Top of Source data

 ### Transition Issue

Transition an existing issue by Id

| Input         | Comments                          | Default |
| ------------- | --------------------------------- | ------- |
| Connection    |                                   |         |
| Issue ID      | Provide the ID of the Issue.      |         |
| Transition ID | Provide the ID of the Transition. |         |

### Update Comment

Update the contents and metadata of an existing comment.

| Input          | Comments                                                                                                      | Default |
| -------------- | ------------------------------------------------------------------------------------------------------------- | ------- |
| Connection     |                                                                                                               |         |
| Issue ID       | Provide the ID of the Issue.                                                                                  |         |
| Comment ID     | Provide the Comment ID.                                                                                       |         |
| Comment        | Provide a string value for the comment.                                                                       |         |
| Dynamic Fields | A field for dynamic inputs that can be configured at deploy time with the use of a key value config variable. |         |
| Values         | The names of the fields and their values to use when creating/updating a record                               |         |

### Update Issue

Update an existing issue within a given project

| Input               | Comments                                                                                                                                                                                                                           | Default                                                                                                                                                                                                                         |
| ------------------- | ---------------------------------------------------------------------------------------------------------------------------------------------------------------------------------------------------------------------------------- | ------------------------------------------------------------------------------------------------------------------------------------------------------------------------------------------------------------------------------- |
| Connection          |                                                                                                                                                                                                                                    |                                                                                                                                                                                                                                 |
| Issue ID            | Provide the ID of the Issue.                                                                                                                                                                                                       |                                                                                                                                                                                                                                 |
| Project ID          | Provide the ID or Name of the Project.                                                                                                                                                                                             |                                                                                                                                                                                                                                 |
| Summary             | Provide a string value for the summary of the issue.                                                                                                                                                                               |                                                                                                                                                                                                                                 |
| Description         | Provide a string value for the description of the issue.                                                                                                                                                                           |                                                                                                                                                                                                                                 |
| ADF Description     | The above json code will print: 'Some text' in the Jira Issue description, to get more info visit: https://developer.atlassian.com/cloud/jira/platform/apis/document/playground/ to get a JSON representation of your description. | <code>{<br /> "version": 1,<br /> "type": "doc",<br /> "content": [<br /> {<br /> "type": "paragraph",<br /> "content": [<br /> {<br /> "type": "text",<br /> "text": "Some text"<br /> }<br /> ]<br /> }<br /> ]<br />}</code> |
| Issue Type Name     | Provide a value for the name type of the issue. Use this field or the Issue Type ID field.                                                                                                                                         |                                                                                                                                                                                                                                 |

Bottom of Source data

Exercise requirements: All lines above from the one with "Provide the Comment" to the one with "for the comment.", inclusive, should be copied exactly, and no other lines.

Answer box:
| Comment ID     | Provide the Comment ID.                                                                                       |         |
| Comment        | Provide a string value for the comment.                                                                       |         |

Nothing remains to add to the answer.